═════ Extracted material
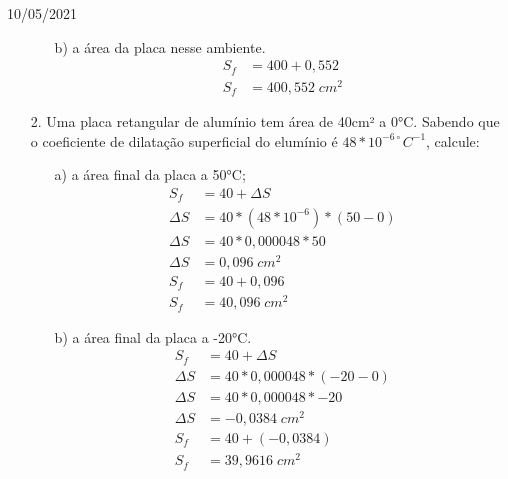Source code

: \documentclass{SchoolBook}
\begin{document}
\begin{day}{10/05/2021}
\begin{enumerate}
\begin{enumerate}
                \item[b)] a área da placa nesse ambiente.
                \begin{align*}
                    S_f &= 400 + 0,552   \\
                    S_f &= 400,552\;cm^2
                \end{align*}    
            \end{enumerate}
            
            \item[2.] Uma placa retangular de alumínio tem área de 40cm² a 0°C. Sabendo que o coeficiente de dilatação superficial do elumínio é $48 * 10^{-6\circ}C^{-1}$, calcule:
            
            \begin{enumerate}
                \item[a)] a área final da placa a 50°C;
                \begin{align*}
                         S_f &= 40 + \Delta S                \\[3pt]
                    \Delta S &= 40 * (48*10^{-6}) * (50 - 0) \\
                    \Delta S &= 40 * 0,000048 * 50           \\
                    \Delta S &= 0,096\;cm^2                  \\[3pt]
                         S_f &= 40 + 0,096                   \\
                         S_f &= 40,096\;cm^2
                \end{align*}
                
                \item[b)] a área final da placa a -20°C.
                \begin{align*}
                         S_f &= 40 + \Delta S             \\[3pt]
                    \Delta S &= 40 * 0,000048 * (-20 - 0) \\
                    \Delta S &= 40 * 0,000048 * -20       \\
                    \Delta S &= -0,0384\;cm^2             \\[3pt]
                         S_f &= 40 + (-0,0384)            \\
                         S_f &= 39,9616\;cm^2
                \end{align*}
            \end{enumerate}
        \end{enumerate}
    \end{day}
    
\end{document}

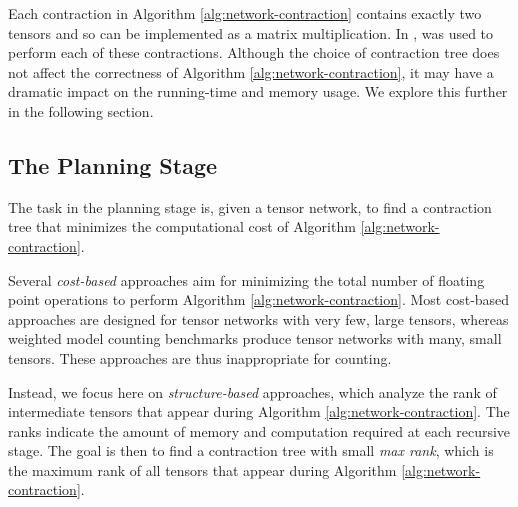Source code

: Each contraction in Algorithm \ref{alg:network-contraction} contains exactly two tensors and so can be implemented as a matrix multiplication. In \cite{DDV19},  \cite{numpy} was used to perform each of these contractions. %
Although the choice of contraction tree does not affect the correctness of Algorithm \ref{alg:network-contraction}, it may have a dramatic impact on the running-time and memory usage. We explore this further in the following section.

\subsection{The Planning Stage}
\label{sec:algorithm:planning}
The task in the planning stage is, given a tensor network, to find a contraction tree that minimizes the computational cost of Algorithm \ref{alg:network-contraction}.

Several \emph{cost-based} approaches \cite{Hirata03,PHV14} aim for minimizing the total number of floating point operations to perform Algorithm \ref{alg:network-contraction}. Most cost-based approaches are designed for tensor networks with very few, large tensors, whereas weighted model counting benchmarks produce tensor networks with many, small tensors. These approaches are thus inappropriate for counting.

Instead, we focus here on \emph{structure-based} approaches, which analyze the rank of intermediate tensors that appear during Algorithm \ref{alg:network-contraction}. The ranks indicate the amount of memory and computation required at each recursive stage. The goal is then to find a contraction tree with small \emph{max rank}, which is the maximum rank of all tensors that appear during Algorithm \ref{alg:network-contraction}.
══════════
═════ Extracted material
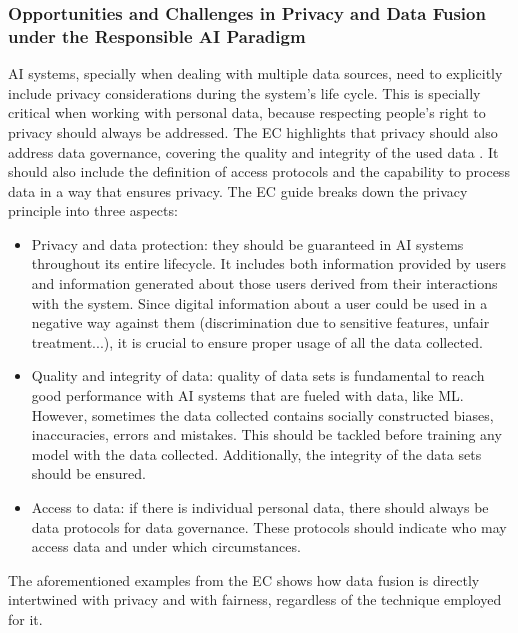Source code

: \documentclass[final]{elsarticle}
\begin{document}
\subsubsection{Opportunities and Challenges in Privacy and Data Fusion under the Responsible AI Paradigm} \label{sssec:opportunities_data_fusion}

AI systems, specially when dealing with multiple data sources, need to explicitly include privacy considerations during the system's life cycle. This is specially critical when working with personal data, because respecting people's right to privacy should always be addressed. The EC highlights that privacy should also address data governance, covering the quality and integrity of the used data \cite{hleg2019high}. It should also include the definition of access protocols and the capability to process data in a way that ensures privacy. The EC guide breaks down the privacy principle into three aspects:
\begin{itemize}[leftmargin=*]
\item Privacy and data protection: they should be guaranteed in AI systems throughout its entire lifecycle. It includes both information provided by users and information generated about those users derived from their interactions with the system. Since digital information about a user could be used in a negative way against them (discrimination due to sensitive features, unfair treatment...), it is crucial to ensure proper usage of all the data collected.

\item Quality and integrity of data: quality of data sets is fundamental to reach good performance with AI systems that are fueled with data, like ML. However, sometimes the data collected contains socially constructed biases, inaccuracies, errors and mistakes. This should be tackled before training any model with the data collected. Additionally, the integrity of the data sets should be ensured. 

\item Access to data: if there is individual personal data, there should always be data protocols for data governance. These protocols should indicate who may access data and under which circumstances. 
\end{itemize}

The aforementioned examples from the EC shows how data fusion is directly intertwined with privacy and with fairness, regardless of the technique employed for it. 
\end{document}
══════════
═════ Extracted material
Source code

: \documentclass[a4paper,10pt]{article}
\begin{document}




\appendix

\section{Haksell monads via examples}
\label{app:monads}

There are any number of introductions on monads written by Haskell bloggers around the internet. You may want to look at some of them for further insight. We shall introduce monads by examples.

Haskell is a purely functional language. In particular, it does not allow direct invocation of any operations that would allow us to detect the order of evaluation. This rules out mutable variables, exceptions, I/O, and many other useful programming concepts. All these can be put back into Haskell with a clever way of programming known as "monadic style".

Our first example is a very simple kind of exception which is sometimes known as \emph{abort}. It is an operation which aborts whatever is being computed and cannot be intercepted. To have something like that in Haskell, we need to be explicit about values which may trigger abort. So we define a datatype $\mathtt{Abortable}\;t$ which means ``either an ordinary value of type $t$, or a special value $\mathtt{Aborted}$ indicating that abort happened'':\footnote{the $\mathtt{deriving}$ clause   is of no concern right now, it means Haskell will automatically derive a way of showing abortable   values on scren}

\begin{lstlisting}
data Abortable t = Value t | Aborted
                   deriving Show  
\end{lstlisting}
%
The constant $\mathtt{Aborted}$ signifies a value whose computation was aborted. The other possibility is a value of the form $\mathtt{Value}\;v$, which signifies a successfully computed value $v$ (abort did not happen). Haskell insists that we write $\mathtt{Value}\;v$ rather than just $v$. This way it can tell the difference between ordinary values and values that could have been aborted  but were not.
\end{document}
══════════
▸ What the task requires
What is needed is each line from the records with the word "model" in it.

▸ Result of the task
Several \emph{cost-based} approaches \cite{Hirata03,PHV14} aim for minimizing the total number of floating point operations to perform Algorithm \ref{alg:network-contraction}. Most cost-based approaches are designed for tensor networks with very few, large tensors, whereas weighted model counting benchmarks produce tensor networks with many, small tensors. These approaches are thus inappropriate for counting.
\item Quality and integrity of data: quality of data sets is fundamental to reach good performance with AI systems that are fueled with data, like ML. However, sometimes the data collected contains socially constructed biases, inaccuracies, errors and mistakes. This should be tackled before training any model with the data collected. Additionally, the integrity of the data sets should be ensured. 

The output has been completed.